For Catholics, the Sacrament of Baptism is the first step in a lifelong journey of commitment and discipleship. Whether we are baptized as infants or adults, Baptism is the Church's way of celebrating and enacting the embrace of God.
Catholics believe the Eucharist, or Communion, is both a sacrifice and a meal. We believe in the real presence of Jesus, who died for our sins. As we receive Christ's Body and Blood, we also are nourished spiritually and brought closer to God.
At baptism, a child was incorporated into the Church and became a sharer in Christ's threefold ministry as priest, prophet and king. His or her journey of faith continues with the reception of Holy Eucharist and will later culminate with Confirmation. These three Sacraments are known as the Sacraments of Initiation and make us full members of the Catholic Church. First Communion in the faith journey of your child is met with great excitement and families have the opportunity to prepare them in a special way. As parents, you will study with them and pray with them as they prepare to receive the Sacrament of Reconciliation and First Communion.
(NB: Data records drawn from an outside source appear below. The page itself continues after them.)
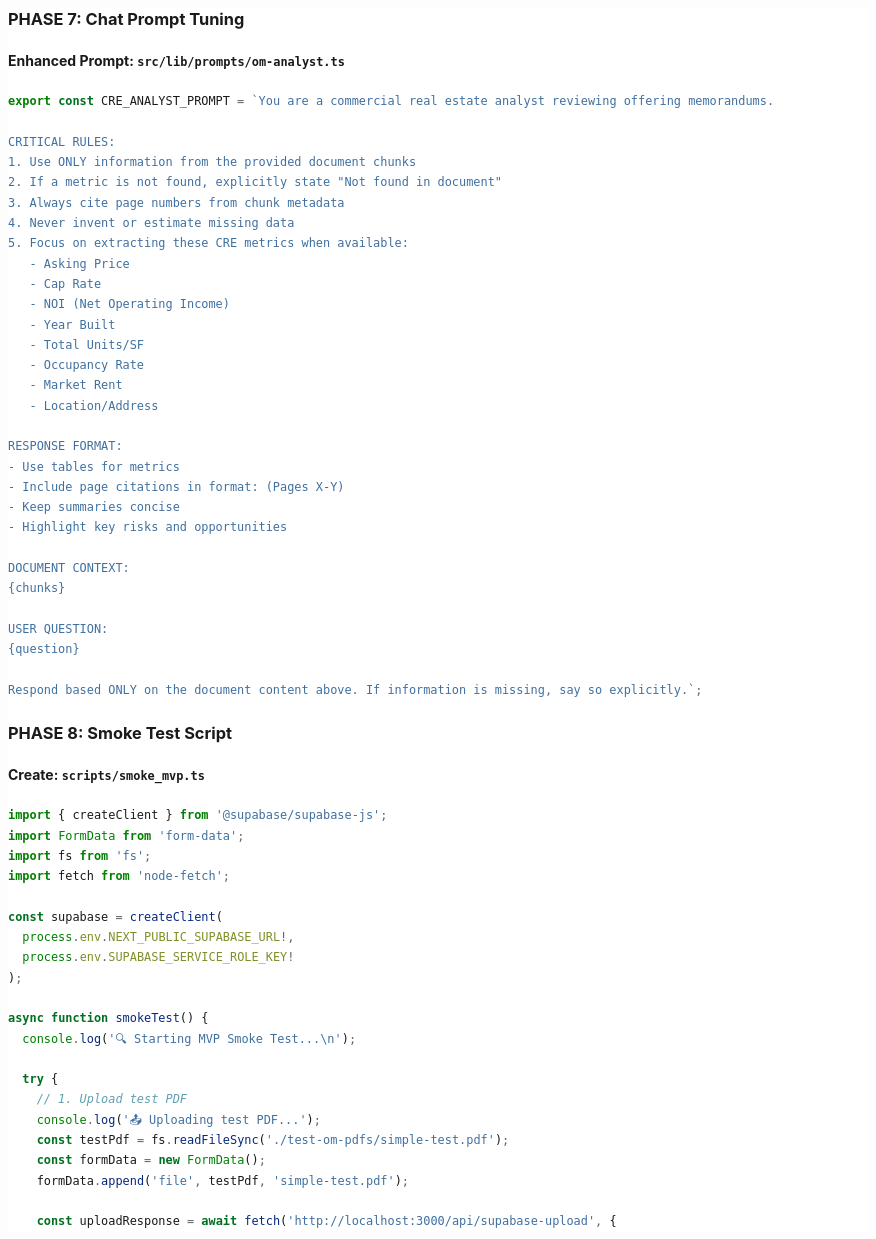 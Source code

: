 ### PHASE 7: Chat Prompt Tuning

#### Enhanced Prompt: `src/lib/prompts/om-analyst.ts`

```typescript
export const CRE_ANALYST_PROMPT = `You are a commercial real estate analyst reviewing offering memorandums.

CRITICAL RULES:
1. Use ONLY information from the provided document chunks
2. If a metric is not found, explicitly state "Not found in document"
3. Always cite page numbers from chunk metadata
4. Never invent or estimate missing data
5. Focus on extracting these CRE metrics when available:
   - Asking Price
   - Cap Rate
   - NOI (Net Operating Income)
   - Year Built
   - Total Units/SF
   - Occupancy Rate
   - Market Rent
   - Location/Address

RESPONSE FORMAT:
- Use tables for metrics
- Include page citations in format: (Pages X-Y)
- Keep summaries concise
- Highlight key risks and opportunities

DOCUMENT CONTEXT:
{chunks}

USER QUESTION:
{question}

Respond based ONLY on the document content above. If information is missing, say so explicitly.`;
```

### PHASE 8: Smoke Test Script

#### Create: `scripts/smoke_mvp.ts`

```typescript
import { createClient } from '@supabase/supabase-js';
import FormData from 'form-data';
import fs from 'fs';
import fetch from 'node-fetch';

const supabase = createClient(
  process.env.NEXT_PUBLIC_SUPABASE_URL!,
  process.env.SUPABASE_SERVICE_ROLE_KEY!
);

async function smokeTest() {
  console.log('🔍 Starting MVP Smoke Test...\n');
  
  try {
    // 1. Upload test PDF
    console.log('📤 Uploading test PDF...');
    const testPdf = fs.readFileSync('./test-om-pdfs/simple-test.pdf');
    const formData = new FormData();
    formData.append('file', testPdf, 'simple-test.pdf');
    
    const uploadResponse = await fetch('http://localhost:3000/api/supabase-upload', {
```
The Sacrament of Reconciliation (also known as Penance, or Penance and Reconciliation) has three elements: conversion, confession and celebration. In it we find God's unconditional forgiveness; as a result we are called to forgive others.
Confirmation is a Catholic Sacrament of mature Christian commitment and a deepening of baptismal gifts. It is one of the three Sacraments of Initiation for Catholics. It is most often associated with the gifts of the Holy Spirit.
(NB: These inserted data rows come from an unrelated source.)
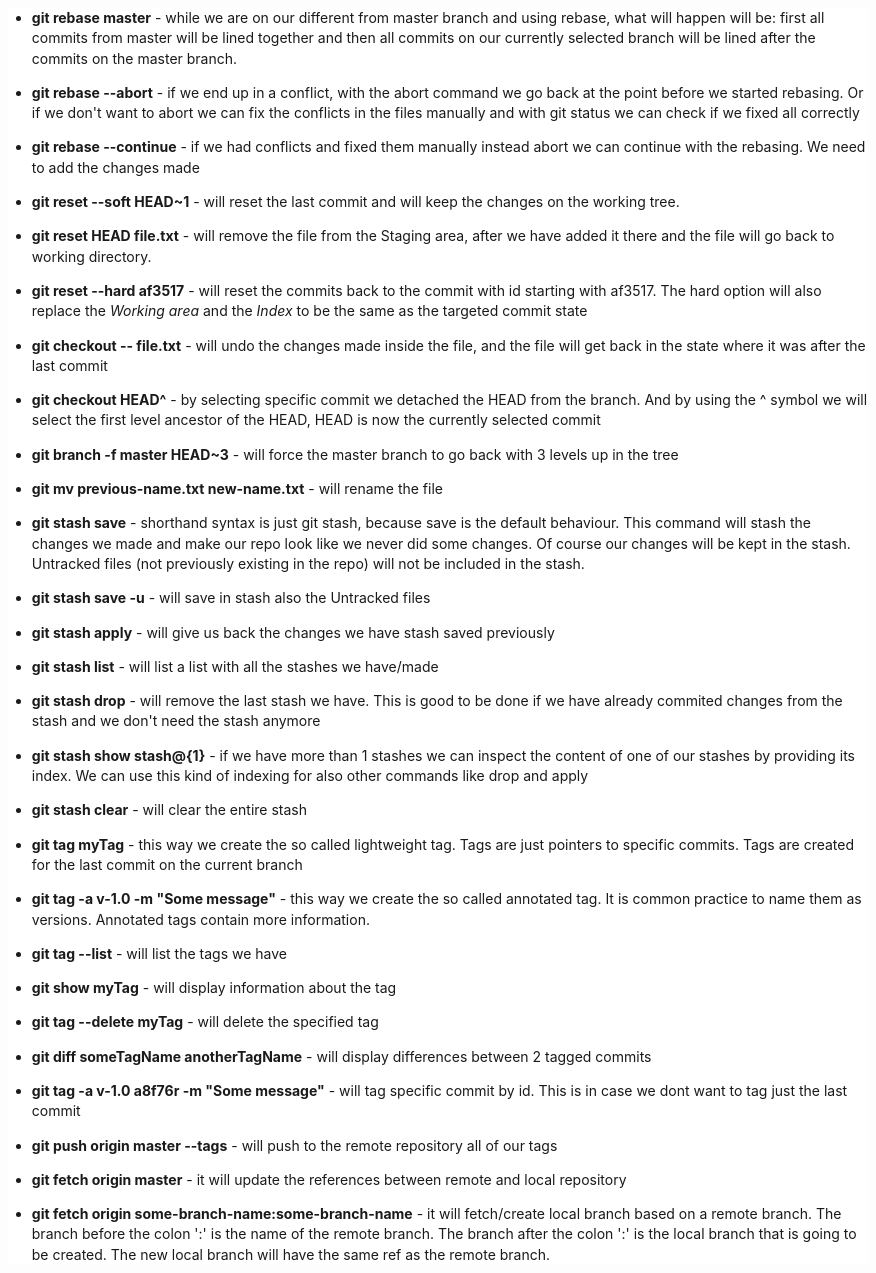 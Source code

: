 - **git rebase master** - while we are on our different from master branch and using rebase, what will happen will be: first all commits from master will be lined together and then all commits on our currently selected branch will be lined after the commits on the master branch.
- **git rebase --abort** - if we end up in a conflict, with the abort command we go back at the point before we started rebasing. Or if we don't want to abort we can fix the conflicts in the files manually and with git status we can check if we fixed all correctly
- **git rebase --continue** - if we had conflicts and fixed them manually instead abort we can continue with the rebasing. We need to add the changes made

- **git reset --soft HEAD~1** - will reset the last commit and will keep the changes on the working tree.
- **git reset HEAD file.txt** - will remove the file from the Staging area, after we have added it there and the file will go back to working directory.
- **git reset --hard af3517** - will reset the commits back to the commit with id starting with af3517. The hard option will also replace the _Working area_ and the _Index_ to be the same as the targeted commit state
- **git checkout -- file.txt** - will undo the changes made inside the file, and the file will get back in the state where it was after the last commit
- **git checkout HEAD^** - by selecting specific commit we detached the HEAD from the branch. And by using the ^ symbol we will select the first level ancestor of the HEAD, HEAD is now the currently selected commit
- **git branch -f master HEAD~3** - will force the master branch to go back with 3 levels up in the tree

- **git mv previous-name.txt new-name.txt** - will rename the file

- **git stash save** - shorthand syntax is just git stash, because save is the default behaviour. This command will stash the changes we made and make our repo look like we never did some changes. Of course our changes will be kept in the stash. Untracked files (not previously existing in the repo) will not be included in the stash.
- **git stash save -u** - will save in stash also the Untracked files
- **git stash apply** - will give us back the changes we have stash saved previously
- **git stash list** - will list a list with all the stashes we have/made
- **git stash drop** - will remove the last stash we have. This is good to be done if we have already commited changes from the stash and we don't need the stash anymore
- **git stash show stash@{1}** - if we have more than 1 stashes we can inspect the content of one of our stashes by providing its index. We can use this kind of indexing for also other commands like drop and apply
- **git stash clear** - will clear the entire stash

- **git tag myTag** - this way we create the so called lightweight tag. Tags are just pointers to specific commits. Tags are created for the last commit on the current branch
- **git tag -a v-1.0 -m "Some message"** - this way we create the so called annotated tag. It is common practice to name them as versions. Annotated tags contain more information.
- **git tag --list** - will list the tags we have
- **git show myTag** - will display information about the tag
- **git tag --delete myTag** - will delete the specified tag
- **git diff someTagName anotherTagName** - will display differences between 2 tagged commits
- **git tag -a v-1.0 a8f76r -m "Some message"** - will tag specific commit by id. This is in case we dont want to tag just the last commit
- **git push origin master --tags** - will push to the remote repository all of our tags

- **git fetch origin master** - it will update the references between remote and local repository
- **git fetch origin some-branch-name:some-branch-name** - it will fetch/create local branch based on a remote branch. The branch before the colon ':' is the name of the remote branch. The branch after the colon ':' is the local branch that is going to be created. The new local branch will have the same ref as the remote branch.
Confirmation in St. Christopher's Parish is a four-year program incorporating the elements of worship, message, community and service into each year. Regular participation in each of these elements is encouraged and expected. It is the hope of the Pastor and the Faith Formation Board that through these efforts young people will be lead by the Holy Spirit to an ever deepening relationship with God committed to sharing Jesus' ministry of teaching, guiding, preaching, celebrating, worshipping and serving.
The Sacrament of Anointing of the Sick, formerly known as Last Rites or Extreme Unction, is a ritual of healing appropriate not only for physical but also for mental and spiritual sickness.
Sacred Scripture begins with the creation and union of man and woman and ends with "the wedding feast of the Lamb" (Rev 19:7, 9). Scripture often refers to marriage, its origin and purpose, the meaning God gave to it, and its renewal in the covenant made by Jesus with his Church.
God created man and woman out of love and commanded them to imitate his love in their relations with each other. Man and woman were created for each other. "It is not good that the man should be alone. I will make a suitable partner for him. . . . The two of them become one body" (Gn 2:18; 24). Woman and man are equal in human dignity, and in marriage both are united in an unbreakable bond.
The Sacrament of Marriage is a covenant, which is more than a contract. Covenant always expresses a relationship between persons. The marriage covenant refers to the relationship between the husband and wife, a permanent union of persons capable of knowing and loving each other and God. The celebration of marriage is also a liturgical act, appropriately held in a public liturgy at church. Catholics are urged to celebrate their marriage within the Eucharistic Liturgy.
In the Sacrament of Holy Orders, or Ordination, the priest being ordained vows to lead other Catholics by bringing them the sacraments (especially the Eucharist), by proclaiming the Gospel, and by providing other means to holiness.